Computerworld

Find a successful search strategy

Text-search technology is finally coming of age. Stand-alone search "solutions" can still be ludicrously bad: Monsanto's top 10 hits for "fertilizer" lead to boilerplate legal disclaimers, The Boeing Co.'s top 10 hits for "jet fighter" feature discontinued aircraft, and Toyota's top 10 hits for "Camry" are in Chinese. But when text search is integrated into a broader application framework, the story is much happier. Search is a clear success in several specific niches, such as online retailing or regulation-driven document management. And as the means improve of integrating text with other kinds of data, a much broader range of text-aware applications is becoming practical as well.

Some of the more intriguing opportunities include:

Upgrading your Web presence: Surely you already have a search capability on your Web site. But it could probably be a lot better.

Upgrading your online documentation: If you provide a lot of technical information online, it's probably hard to navigate. Helping customers find what they need more easily can save both them and you a lot of money. Effective text search is crucial in this effort.

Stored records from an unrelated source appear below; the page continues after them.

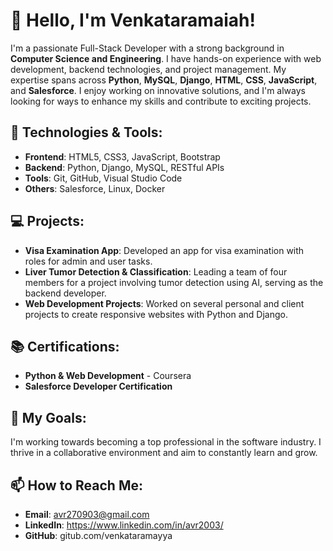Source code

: 
# 👋 Hello, I'm Venkataramaiah!

I'm a passionate Full-Stack Developer with a strong background in **Computer Science and Engineering**. I have hands-on experience with web development, backend technologies, and project management. My expertise spans across **Python**, **MySQL**, **Django**, **HTML**, **CSS**, **JavaScript**, and **Salesforce**. I enjoy working on innovative solutions, and I'm always looking for ways to enhance my skills and contribute to exciting projects.

## 🔧 Technologies & Tools:
- **Frontend**: HTML5, CSS3, JavaScript, Bootstrap
- **Backend**: Python, Django, MySQL, RESTful APIs
- **Tools**: Git, GitHub, Visual Studio Code
- **Others**: Salesforce, Linux, Docker

## 💻 Projects:
- **Visa Examination App**: Developed an app for visa examination with roles for admin and user tasks.
- **Liver Tumor Detection & Classification**: Leading a team of four members for a project involving tumor detection using AI, serving as the backend developer.
- **Web Development Projects**: Worked on several personal and client projects to create responsive websites with Python and Django.

## 📚 Certifications:
- **Python & Web Development** - Coursera
- **Salesforce Developer Certification**

## 🎯 My Goals:
I'm working towards becoming a top professional in the software industry. I thrive in a collaborative environment and aim to constantly learn and grow.

## 📫 How to Reach Me:
- **Email**: avr270903@gmail.com
- **LinkedIn**: https://www.linkedin.com/in/avr2003/
- **GitHub**: gitub.com/venkataramayya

Navigating applications more easily: Large e-commerce sites are often best navigated via text queries such as "John Grisham" or "red turtleneck sweaters." The same may be true for back-office systems such as merchandising or purchasing.

Helping your people find one another: Suppose an employee searches for information on a subject and finds vaguely relevant information written by a colleague. There's a good chance that talking with this person will help your employee find out what he needs to know. Not only is such expertise-finding invaluable in global engineering and consulting organizations, but it also can be helpful in figuring out how to approach particularly tricky or important sales challenges.

Digging into text mining: You probably have a wealth of text and even voice records pertaining to customer contacts -- service call reports, call center reports, sales call reports, customer letters and e-mails, even recorded phone calls or chat sessions. Analyzing these could turn up crucial information about customer segmentation or about product strengths, weaknesses and flaws. It's a gamble, because you don't know how much you'll really find -- but just like the original form of data mining, it's a gamble worth taking.

All of these application scenarios depend on text being related to other kinds of data. In unaugmented text search, documents are searched for words and phrases, which are then used to assess the subject of a document. However, linguistic techniques alone aren't enough to produce satisfactory results. This is why pre-Google search engines all failed; until Google Inc. came up with an effective way to use extra, nonlinguistic information, the Web search relevancy problem simply couldn't be solved.

Google's solution -- looking at a page's "link popularity" -- isn't applicable to most corporate search environments. However, enterprises have access to plenty of other extratextual information. Documents can be tagged by date, author, subject and, above all, intended audience and purpose. Customer communications can be associated with tremendous amounts of customer and product data. Most of this information is best stored and communicated via SQL, Lightweight Directory Access Protocol (LDAP) or XML.

The key point of integration between text and these other kinds of data is a full-featured database management system. IBM Corp. and Oracle Corp. both support "WHERE CONTAINS" syntax, letting text searches and normal relational queries be joined in a single SQL statement. And since SQL systems these days can also talk XML and LDAP, those integrations are provided as well. Text-specific features are still missing from application development tools, but that's not crucial. Since relational database management systems stuff an entire document into a binary large object field, generic SQL building technology is usually all a programmer needs.

What's trickier is integrated administration of text and tabular data. Text search relies on specialized text indices, which are huge, sparse and generally a lot like bit maps. Integrating text (or bit map) indices into relational databases is far from trivial.

Fortunately, however, Oracle and IBM are pretty far along in text/relational integration, with Oracle being somewhat ahead of IBM. Microsoft Corp., which has long lagged behind, pledges to narrow the gap soon.

So should you incorporate text search in the applications you build or buy? For most enterprises, the answer is yes. Text data is obviously pervasive and important. The cost of integrating text with other data types is manageable. Text-search boxes are a major form of user interface. If you don't have a text strategy, you're probably not getting the most out of your IT opportunity.